(Collected data)
⁂

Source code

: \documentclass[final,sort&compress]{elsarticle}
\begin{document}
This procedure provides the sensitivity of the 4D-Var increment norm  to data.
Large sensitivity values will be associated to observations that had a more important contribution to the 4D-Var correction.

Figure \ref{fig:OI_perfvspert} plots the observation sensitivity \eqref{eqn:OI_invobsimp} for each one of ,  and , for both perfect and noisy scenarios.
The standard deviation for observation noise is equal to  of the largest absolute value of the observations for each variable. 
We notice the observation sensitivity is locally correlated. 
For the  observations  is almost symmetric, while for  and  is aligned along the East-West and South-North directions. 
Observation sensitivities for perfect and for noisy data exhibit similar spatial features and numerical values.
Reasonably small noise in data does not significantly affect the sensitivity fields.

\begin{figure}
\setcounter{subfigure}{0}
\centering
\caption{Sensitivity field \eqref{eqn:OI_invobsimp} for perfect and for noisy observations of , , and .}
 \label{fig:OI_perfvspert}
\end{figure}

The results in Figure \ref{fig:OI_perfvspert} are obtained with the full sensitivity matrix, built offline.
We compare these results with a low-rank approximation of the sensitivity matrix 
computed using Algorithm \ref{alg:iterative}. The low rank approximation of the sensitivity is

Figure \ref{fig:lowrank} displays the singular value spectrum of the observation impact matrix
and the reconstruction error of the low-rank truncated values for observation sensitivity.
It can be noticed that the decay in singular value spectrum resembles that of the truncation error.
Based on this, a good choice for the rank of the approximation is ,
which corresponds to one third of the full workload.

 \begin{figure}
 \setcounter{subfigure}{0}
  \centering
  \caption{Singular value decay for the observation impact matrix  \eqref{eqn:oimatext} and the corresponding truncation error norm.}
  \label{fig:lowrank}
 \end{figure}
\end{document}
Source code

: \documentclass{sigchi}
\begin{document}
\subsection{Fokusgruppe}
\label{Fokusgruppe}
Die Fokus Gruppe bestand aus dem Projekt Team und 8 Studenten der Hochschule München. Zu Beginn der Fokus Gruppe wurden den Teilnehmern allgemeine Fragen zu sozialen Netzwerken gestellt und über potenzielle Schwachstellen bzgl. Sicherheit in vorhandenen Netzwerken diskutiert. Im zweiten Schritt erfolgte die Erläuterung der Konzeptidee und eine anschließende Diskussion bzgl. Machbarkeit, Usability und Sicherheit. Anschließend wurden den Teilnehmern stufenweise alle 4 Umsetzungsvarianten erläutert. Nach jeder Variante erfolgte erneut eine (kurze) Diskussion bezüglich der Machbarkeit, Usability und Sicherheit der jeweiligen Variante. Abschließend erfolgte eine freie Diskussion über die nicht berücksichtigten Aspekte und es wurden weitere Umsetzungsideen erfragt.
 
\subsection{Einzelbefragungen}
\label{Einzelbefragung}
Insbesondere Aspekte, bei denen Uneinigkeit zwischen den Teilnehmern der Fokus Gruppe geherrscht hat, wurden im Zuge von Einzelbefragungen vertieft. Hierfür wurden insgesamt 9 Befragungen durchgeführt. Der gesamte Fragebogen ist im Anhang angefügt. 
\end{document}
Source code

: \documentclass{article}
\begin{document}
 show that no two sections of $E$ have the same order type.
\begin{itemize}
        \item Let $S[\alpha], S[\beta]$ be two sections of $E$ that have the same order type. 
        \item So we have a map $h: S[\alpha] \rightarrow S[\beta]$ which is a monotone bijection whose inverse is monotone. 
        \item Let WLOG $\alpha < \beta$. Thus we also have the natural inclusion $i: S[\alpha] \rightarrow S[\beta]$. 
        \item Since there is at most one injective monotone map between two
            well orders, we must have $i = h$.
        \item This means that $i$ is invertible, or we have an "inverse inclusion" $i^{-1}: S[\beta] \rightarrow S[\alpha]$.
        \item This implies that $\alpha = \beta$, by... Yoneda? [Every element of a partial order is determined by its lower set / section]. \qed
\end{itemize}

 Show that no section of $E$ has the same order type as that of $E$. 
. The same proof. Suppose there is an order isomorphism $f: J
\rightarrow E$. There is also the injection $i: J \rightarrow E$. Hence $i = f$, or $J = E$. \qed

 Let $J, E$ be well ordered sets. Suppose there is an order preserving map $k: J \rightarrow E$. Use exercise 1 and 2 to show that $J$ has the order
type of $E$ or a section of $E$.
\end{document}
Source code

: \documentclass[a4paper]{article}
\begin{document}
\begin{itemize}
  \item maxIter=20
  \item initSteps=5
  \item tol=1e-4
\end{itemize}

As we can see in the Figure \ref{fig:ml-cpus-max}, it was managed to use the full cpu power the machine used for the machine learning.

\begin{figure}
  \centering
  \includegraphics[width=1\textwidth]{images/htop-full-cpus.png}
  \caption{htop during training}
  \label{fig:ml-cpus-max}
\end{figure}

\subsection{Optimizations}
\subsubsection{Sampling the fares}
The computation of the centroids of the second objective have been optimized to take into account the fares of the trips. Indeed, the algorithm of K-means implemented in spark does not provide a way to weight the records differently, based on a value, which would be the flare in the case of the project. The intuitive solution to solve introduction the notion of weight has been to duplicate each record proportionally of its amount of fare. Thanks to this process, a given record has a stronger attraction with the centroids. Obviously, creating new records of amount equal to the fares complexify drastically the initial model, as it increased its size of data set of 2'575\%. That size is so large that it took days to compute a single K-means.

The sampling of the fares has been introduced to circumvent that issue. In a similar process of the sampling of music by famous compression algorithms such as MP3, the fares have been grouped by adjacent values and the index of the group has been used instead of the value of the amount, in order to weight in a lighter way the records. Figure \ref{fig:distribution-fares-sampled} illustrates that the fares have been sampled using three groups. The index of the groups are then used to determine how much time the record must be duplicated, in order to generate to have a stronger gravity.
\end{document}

⁂

▸ **Instructions to follow**
Working from the records above, write out verbatim only the lines from the line containing "S[\alpha] \rightarrow S[\beta]$." through the line containing "type of $E$ or a section of $E$.".

▸ **Exercise solution**
        \item Let WLOG $\alpha < \beta$. Thus we also have the natural inclusion $i: S[\alpha] \rightarrow S[\beta]$. 
        \item Since there is at most one injective monotone map between two
            well orders, we must have $i = h$.
        \item This means that $i$ is invertible, or we have an "inverse inclusion" $i^{-1}: S[\beta] \rightarrow S[\alpha]$.
        \item This implies that $\alpha = \beta$, by... Yoneda? [Every element of a partial order is determined by its lower set / section]. \qed
\end{itemize}

 Show that no section of $E$ has the same order type as that of $E$. 
. The same proof. Suppose there is an order isomorphism $f: J
\rightarrow E$. There is also the injection $i: J \rightarrow E$. Hence $i = f$, or $J = E$. \qed

 Let $J, E$ be well ordered sets. Suppose there is an order preserving map $k: J \rightarrow E$. Use exercise 1 and 2 to show that $J$ has the order
type of $E$ or a section of $E$.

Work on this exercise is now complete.